### The records

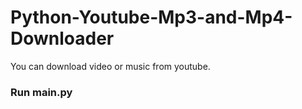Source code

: # Python-Youtube-Mp3-and-Mp4-Downloader
You can download video or music from youtube.

### Run main.py
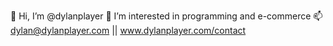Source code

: 👋 Hi, I’m @dylanplayer
👀 I’m interested in programming and e-commerce
📫 dylan@dylanplayer.com || www.dylanplayer.com/contact
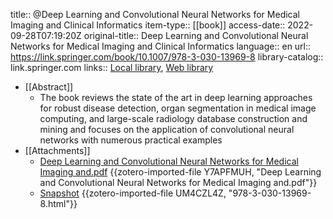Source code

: title:: @Deep Learning and Convolutional Neural Networks for Medical Imaging and Clinical Informatics
item-type:: [[book]]
access-date:: 2022-09-28T07:19:20Z
original-title:: Deep Learning and Convolutional Neural Networks for Medical Imaging and Clinical Informatics
language:: en
url:: https://link.springer.com/book/10.1007/978-3-030-13969-8
library-catalog:: link.springer.com
links:: [Local library](zotero://select/library/items/3DUTBJIZ), [Web library](https://www.zotero.org/users/8746250/items/3DUTBJIZ)

- [[Abstract]]
	- The book reviews the state of the art in deep learning approaches for robust disease detection, organ segmentation in medical image computing, and large-scale radiology database construction and mining and focuses on the application of convolutional neural networks with numerous practical examples
- [[Attachments]]
	- [Deep Learning and Convolutional Neural Networks for Medical Imaging and.pdf](zotero://select/library/items/Y7APFMUH) {{zotero-imported-file Y7APFMUH, "Deep Learning and Convolutional Neural Networks for Medical Imaging and.pdf"}}
	- [Snapshot](https://link.springer.com/book/10.1007/978-3-030-13969-8) {{zotero-imported-file UM4CZL4Z, "978-3-030-13969-8.html"}}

######

What the exercise asks =>
Go through the listing above and copy each line in which the string "Imaging" is found.

Response =>
: title:: @Deep Learning and Convolutional Neural Networks for Medical Imaging and Clinical Informatics
original-title:: Deep Learning and Convolutional Neural Networks for Medical Imaging and Clinical Informatics
	- [Deep Learning and Convolutional Neural Networks for Medical Imaging and.pdf](zotero://select/library/items/Y7APFMUH) {{zotero-imported-file Y7APFMUH, "Deep Learning and Convolutional Neural Networks for Medical Imaging and.pdf"}}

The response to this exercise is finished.